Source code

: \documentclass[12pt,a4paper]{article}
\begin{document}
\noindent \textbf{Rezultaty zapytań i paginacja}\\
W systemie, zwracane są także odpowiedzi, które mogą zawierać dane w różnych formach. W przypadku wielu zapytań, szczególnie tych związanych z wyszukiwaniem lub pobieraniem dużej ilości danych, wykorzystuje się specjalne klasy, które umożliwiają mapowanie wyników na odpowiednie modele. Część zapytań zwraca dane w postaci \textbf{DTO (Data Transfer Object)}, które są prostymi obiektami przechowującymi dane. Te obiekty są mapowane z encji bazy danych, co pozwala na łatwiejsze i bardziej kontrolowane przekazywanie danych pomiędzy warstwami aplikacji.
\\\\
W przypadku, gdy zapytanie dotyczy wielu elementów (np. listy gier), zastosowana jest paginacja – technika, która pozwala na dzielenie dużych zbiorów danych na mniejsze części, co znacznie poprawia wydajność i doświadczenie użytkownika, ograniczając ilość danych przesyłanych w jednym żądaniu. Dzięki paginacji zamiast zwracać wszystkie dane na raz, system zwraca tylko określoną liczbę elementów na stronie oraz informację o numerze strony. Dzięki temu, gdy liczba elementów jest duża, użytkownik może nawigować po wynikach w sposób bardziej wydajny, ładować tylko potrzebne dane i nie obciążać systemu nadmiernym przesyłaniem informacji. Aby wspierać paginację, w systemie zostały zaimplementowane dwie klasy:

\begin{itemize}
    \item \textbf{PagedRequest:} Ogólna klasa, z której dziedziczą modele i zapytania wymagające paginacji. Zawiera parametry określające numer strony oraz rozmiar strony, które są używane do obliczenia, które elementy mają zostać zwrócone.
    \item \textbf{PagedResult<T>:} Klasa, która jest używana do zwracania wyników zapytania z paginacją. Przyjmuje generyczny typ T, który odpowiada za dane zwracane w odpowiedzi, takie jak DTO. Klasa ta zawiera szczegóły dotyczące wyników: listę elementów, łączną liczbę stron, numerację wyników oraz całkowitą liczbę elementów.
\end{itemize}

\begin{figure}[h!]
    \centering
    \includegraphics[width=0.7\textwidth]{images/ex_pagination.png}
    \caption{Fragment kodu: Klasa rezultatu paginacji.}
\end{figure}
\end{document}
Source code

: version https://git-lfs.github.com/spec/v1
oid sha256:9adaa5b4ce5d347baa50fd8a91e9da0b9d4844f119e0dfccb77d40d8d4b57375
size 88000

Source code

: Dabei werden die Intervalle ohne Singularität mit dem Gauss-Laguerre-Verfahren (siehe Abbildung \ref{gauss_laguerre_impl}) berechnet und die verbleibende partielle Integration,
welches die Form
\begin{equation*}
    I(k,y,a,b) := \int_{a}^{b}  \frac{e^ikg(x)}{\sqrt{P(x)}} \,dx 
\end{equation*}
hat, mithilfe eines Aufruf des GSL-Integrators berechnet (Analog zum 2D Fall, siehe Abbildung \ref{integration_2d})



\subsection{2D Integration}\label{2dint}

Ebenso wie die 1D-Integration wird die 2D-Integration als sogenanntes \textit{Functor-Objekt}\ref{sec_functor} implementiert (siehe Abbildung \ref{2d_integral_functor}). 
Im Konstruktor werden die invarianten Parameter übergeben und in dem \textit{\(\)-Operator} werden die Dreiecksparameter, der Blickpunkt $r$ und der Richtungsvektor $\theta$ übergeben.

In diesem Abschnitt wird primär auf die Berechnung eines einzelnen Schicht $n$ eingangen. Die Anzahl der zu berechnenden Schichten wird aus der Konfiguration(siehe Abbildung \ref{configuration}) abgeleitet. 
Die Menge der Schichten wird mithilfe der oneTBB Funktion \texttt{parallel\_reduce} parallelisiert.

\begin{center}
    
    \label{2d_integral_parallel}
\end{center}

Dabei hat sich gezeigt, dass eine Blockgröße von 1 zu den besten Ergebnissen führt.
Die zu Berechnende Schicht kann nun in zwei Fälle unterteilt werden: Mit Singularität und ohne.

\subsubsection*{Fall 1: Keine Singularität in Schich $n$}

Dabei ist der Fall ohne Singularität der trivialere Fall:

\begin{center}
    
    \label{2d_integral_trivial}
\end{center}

********

Please copy out each line in the entries that mentions the string "label".

\subsection{2D Integration}\label{2dint}
    \label{2d_integral_parallel}
    \label{2d_integral_trivial}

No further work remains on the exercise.